»Anti-Apple-Gesetz« EU-Vorgabe zum einheitlichen Ladekabel könnte im Sommer kommen

Auch, wenn es dem iPhone-Hersteller Apple nicht passt: Mit der Einigung im Binnenmarktausschuss des EU-Parlaments rückt die Pflicht zu USB-C als Standardanschluss in der EU näher.
Eines für alles: USB-C-Ladekabel

Eines für alles: USB-C-Ladekabel

Foto: Alexander Yakimov Nickolaevich / Getty Images/iStockphoto

Einheitliche Ladekabel für Smartphones und andere Geräte rücken näher, manche sprechen von einem »Anti-Apple-Gesetz«: Die EU-Parlamentarier im Ausschuss für den Binnenmarkt und Verbraucherschutz (IMCO) einigten sich am Mittwoch auf ihre Position zu dem Vorhaben , das Plenum dürfte diese voraussichtlich im Mai bestätigen. Danach können die finalen Verhandlungen zwischen Europaparlament und den EU-Staaten beginnen. Eine Einigung könnte in diesem Sommer erzielt werden – wenn dies gelingt, würde das einheitliche Ladekabel in der EU voraussichtlich Mitte 2024 Realität werden.
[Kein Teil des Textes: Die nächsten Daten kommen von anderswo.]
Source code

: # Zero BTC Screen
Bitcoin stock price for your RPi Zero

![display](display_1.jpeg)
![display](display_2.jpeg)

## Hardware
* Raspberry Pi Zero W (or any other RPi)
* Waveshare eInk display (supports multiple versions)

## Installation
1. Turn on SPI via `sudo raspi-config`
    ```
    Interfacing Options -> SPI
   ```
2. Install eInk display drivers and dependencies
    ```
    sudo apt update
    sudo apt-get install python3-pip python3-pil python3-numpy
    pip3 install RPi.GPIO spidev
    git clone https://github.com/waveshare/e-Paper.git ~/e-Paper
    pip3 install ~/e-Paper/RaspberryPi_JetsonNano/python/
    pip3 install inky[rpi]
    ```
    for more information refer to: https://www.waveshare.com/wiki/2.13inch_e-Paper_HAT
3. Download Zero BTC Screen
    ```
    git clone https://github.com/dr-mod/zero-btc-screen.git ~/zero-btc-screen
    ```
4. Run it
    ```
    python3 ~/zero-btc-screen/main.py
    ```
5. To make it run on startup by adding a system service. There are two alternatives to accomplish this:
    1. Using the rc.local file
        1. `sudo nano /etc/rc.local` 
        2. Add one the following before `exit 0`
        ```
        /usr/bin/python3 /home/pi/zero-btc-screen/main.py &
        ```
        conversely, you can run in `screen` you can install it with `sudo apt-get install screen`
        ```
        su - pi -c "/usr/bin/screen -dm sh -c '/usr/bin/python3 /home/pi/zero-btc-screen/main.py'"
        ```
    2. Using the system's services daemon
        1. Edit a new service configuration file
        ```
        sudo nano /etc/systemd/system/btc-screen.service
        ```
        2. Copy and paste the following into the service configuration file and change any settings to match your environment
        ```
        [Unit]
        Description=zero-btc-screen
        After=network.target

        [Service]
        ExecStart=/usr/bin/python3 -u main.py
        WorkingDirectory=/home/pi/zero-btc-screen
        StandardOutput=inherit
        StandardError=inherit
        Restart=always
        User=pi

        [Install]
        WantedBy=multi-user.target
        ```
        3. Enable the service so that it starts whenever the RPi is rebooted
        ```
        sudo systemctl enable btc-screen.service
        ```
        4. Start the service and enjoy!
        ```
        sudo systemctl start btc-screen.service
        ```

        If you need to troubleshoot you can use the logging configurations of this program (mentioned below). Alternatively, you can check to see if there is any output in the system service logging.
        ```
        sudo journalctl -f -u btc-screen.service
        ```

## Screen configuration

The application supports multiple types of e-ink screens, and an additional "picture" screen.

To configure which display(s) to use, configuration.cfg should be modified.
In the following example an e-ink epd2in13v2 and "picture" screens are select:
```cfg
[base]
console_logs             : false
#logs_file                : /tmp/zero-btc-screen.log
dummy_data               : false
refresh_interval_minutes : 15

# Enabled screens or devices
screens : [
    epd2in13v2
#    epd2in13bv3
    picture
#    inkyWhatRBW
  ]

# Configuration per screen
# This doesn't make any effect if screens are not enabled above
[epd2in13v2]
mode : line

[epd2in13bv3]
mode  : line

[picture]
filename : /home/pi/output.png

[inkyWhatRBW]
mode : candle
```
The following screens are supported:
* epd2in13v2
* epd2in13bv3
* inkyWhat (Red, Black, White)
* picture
In vielen Punkten sind sich die Positionen der EU-Staaten und des EU-Parlaments bereits recht nah. Beide Seiten wollen etwa, dass USB-C einheitlich für Mobiltelefone, Tablets, Laptops, Kopfhörer und Digitalkameras verwendet wird. Faktisch ist USB-C bereits der Standardanschluss dieser Geräte. Apple allerdings setzt in den iPhones und bei den günstigsten iPads weiterhin auf den selbst entwickelten Lightning-Anschluss. Mac-Computer und die übrigen iPads hingegen verfügen bereits über USB-C-Anschlüsse. Das Unternehmen betrachtet eine Pflicht zu einheitlichen Ladebuchsen als innovationshemmend.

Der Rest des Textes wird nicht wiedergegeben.